Task:
When a line below contains the word "distance", it counts toward the total; give that total and nothing besides.

Source texts of formatted documents:
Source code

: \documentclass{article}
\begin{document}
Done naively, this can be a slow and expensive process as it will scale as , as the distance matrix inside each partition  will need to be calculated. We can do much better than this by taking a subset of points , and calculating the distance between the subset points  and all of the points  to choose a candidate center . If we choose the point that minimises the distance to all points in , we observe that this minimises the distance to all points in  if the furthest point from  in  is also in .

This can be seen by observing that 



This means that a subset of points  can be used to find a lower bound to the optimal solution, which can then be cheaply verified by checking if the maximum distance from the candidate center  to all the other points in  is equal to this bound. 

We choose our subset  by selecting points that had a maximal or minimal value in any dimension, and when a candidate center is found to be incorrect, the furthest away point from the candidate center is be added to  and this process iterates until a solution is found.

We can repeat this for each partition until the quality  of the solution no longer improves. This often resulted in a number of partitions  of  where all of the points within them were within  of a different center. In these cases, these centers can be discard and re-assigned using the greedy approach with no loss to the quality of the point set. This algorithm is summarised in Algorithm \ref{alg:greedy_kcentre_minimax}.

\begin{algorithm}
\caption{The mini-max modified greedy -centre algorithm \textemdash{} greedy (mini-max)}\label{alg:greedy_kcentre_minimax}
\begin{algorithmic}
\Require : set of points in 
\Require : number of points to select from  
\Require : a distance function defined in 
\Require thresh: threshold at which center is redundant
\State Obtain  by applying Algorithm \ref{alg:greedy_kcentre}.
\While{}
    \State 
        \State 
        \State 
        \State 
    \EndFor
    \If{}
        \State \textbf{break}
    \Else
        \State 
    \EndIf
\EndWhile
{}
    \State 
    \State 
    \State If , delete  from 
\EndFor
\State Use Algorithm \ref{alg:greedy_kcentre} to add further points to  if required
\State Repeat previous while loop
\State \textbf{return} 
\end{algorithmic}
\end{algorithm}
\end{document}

Result of this exercise:
3